%%

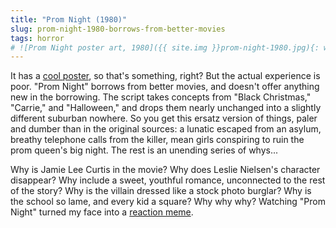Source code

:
 ```yaml
---
title: "Prom Night (1980)"
slug: prom-night-1980-borrows-from-better-movies
tags: horror
# ![Prom Night poster art, 1980]({{ site.img }}prom-night-1980.jpg){: width="220" .top .right .tilt .pull }
---
```


It has a [cool poster](https://duckduckgo.com/?q=Prom+Night+1980+original+movie+poster&iax=images&ia=images), so that's something, right? But the actual experience is poor. "Prom Night" borrows from better movies, and doesn't offer anything new in the borrowing. The script takes concepts from "Black Christmas," "Carrie," and "Halloween," and drops them nearly unchanged into a slightly different suburban nowhere. So you get this ersatz version of things, paler and dumber than in the original sources: a lunatic escaped from an asylum, breathy telephone calls from the killer, mean girls conspiring to ruin the prom queen's big night. The rest is an unending series of whys...

<!--more-->

Why is Jamie Lee Curtis in the movie? Why does Leslie Nielsen's character disappear? Why include a sweet, youthful romance, unconnected to the rest of the story? Why is the villain dressed like a stock photo burglar? Why is the school so lame, and every kid a square? Why why why? Watching "Prom Night" turned my face into a [reaction meme](https://duckduckgo.com/?q=Confused+Reporter+Jonathan+Swan&iax=images&ia=images).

%%

▶ [What needs to be done]
Wherever the string "duckduckgo" occurs in the listing, return the line it sits on.

▶ [Response to the exercise]
It has a [cool poster](https://duckduckgo.com/?q=Prom+Night+1980+original+movie+poster&iax=images&ia=images), so that's something, right? But the actual experience is poor. "Prom Night" borrows from better movies, and doesn't offer anything new in the borrowing. The script takes concepts from "Black Christmas," "Carrie," and "Halloween," and drops them nearly unchanged into a slightly different suburban nowhere. So you get this ersatz version of things, paler and dumber than in the original sources: a lunatic escaped from an asylum, breathy telephone calls from the killer, mean girls conspiring to ruin the prom queen's big night. The rest is an unending series of whys...
Why is Jamie Lee Curtis in the movie? Why does Leslie Nielsen's character disappear? Why include a sweet, youthful romance, unconnected to the rest of the story? Why is the villain dressed like a stock photo burglar? Why is the school so lame, and every kid a square? Why why why? Watching "Prom Night" turned my face into a [reaction meme](https://duckduckgo.com/?q=Confused+Reporter+Jonathan+Swan&iax=images&ia=images).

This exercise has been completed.